We recently connected with Andrew Grossman and have shared our conversation below.
Andrew, looking forward to hearing all of your stories today. Learning the craft is often a unique journey from every creative – we’d love to hear about your journey and if knowing what you know now, you would have done anything differently to speed up the learning process.
Curiosity has been, and continues to be, the driving force in my creative life. It has been the primary motor in the accumulation of skills and knowledge in my craft. “I wonder what this will sound like,” or “I wonder how the audience will react to this” has pushed me to try so many different things. Sometimes those things don’t work, and it pushes me in different directions. Sometimes it works really well, though.
In hindsight I could have reached some conclusions sooner by asking for help. I was very stubborn in my twenties. The thought that I would ask for help for anything was anathema to my conception as an artist, which in hindsight is enormously stupid. I took myself way too seriously. I think this lack of humility was a big obstacle to me, one which I think I am much better off for having rid myself of.
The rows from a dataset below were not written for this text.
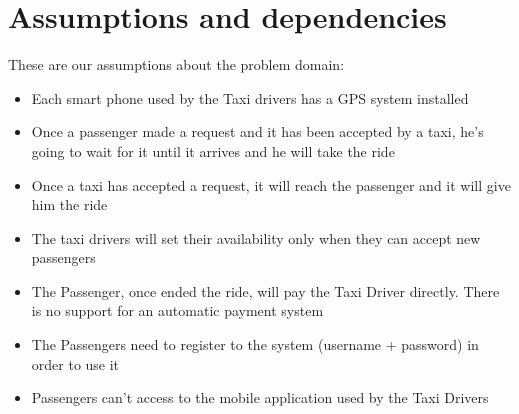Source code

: \section{Assumptions and dependencies}
These are our assumptions about the problem domain:
\begin{itemize}
\item Each smart phone used by the Taxi drivers has a GPS system installed
\item Once a passenger made a request and it has been accepted by a taxi, he's going to wait for it until it arrives and he will take the ride
\item Once a taxi has accepted a request, it will reach the passenger and it will give him the ride
\item The taxi drivers will set their availability only when they can accept new passengers
\item The Passenger, once ended the ride, will pay the Taxi Driver directly. There is no support for an automatic payment system
\item The Passengers need to register to the system (username + password) in order to use it
\item Passengers can't access to the mobile application used by the Taxi Drivers
\end{itemize}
Andrew, before we move on to more of these sorts of questions, can you take some time to bring our readers up to speed on you and what you do?
My name is Andrew Grossman and I am the singer, songwriter, and band leader for the experimental pop collective The North Country. I fell deeply in love with music ever since I got a guitar for my 13th birthday and have dedicated my life to songwriting and musical performance ever since then.
We make conscious indie rock and indie pop, blending the sounds of Talking Heads, LCD Soundsystem, and Arcade Fire into an original sound with an energetic live show and well produced records.
Our new album The Future’s All We Need is out now on House of Joy.
We’d love to hear a story of resilience from your journey.
I’m enormously proud of our ability as a band to stick together and persevere during the pandemic. We had a tour scheduled for March 2020 to South by Southwest in Austin, TX, and then you know what happened.
Despite not being able to function as a normal band we stayed creative and wrote and recorded a brand new record completely remotely from our respective homes, sending files back and forth to each other.
Can you share your view on NFTs? (Note: this is for education/entertainment purposes only, readers should not construe this as advice)
That bubble appears to have burst. Do people still buy those?
Those sorts of things feel to like a glitch in human psychology. They’re celebrated for their immense monetary value for a period of time, but their monetary value is something that happens in spite of having any real value.
For something to be really good it requires some one, or a group of people, to just work really really hard on it. There’s no way around it. Fads that celebrate something that appear to fast-track their way to greatness through some kind of get rich quick scheme are almost always doomed to fail.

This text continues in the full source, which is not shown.